══ Task inputs

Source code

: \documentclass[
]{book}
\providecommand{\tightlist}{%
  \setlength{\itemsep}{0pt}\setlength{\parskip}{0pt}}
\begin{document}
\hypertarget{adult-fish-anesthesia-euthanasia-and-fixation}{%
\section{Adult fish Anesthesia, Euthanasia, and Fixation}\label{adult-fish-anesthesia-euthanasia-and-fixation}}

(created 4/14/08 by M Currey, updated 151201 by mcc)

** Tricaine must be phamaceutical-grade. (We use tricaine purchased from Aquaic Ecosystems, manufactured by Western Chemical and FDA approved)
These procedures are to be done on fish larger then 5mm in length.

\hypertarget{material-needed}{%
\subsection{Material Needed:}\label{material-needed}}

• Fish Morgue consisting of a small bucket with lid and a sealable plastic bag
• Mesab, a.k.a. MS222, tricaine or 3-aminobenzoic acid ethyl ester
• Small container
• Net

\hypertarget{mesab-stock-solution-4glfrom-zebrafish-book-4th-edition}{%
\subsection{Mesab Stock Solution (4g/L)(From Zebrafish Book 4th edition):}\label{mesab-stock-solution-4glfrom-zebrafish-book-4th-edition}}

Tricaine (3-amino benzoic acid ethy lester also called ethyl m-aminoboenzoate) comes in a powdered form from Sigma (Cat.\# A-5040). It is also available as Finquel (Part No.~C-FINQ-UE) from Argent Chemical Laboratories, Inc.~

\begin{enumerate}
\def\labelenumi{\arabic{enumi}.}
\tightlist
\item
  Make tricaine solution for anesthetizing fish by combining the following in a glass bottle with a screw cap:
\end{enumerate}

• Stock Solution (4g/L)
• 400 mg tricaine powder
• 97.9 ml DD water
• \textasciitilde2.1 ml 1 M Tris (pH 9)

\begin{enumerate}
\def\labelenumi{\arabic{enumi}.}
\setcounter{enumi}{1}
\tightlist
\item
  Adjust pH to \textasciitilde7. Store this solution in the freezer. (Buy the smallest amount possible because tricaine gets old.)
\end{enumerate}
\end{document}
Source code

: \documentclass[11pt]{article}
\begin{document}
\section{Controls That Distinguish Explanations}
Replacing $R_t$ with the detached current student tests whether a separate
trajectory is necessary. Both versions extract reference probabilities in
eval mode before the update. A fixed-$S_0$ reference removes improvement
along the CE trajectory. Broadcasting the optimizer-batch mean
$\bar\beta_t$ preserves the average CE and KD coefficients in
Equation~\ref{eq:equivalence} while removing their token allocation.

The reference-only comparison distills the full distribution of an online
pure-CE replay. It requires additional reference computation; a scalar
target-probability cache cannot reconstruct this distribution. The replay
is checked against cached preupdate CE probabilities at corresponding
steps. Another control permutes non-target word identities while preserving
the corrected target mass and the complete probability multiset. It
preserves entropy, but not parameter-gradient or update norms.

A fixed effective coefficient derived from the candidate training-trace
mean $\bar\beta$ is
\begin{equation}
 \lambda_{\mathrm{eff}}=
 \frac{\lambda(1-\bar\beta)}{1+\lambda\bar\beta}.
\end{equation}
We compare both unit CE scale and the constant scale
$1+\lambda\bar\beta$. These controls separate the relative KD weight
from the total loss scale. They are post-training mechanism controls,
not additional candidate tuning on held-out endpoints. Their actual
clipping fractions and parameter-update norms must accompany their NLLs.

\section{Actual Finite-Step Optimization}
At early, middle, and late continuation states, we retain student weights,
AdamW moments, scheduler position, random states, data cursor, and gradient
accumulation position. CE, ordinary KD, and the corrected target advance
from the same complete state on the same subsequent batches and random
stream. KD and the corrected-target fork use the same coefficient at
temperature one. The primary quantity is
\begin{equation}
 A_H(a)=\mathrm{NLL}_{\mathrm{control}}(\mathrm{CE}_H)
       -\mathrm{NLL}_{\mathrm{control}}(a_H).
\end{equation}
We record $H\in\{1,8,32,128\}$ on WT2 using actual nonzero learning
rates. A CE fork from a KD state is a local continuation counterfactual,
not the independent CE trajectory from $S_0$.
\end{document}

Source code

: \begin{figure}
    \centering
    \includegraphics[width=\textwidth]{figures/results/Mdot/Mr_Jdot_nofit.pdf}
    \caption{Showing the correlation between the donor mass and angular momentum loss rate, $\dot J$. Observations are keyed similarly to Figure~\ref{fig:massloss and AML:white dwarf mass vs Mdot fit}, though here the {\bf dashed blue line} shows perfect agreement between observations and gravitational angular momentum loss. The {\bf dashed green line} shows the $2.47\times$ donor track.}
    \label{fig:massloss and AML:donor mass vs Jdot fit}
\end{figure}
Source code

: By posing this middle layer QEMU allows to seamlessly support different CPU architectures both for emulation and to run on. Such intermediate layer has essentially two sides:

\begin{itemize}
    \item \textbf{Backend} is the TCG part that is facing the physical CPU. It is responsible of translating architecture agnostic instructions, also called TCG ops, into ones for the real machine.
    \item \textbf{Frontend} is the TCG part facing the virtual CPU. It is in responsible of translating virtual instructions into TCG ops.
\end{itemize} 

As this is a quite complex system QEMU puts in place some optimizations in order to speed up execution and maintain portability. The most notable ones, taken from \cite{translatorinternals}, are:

════

What you will do =
Look through the entries above and copy each line that has "scale" in it.

Solved problem =
We compare both unit CE scale and the constant scale
from the total loss scale. They are post-training mechanism controls,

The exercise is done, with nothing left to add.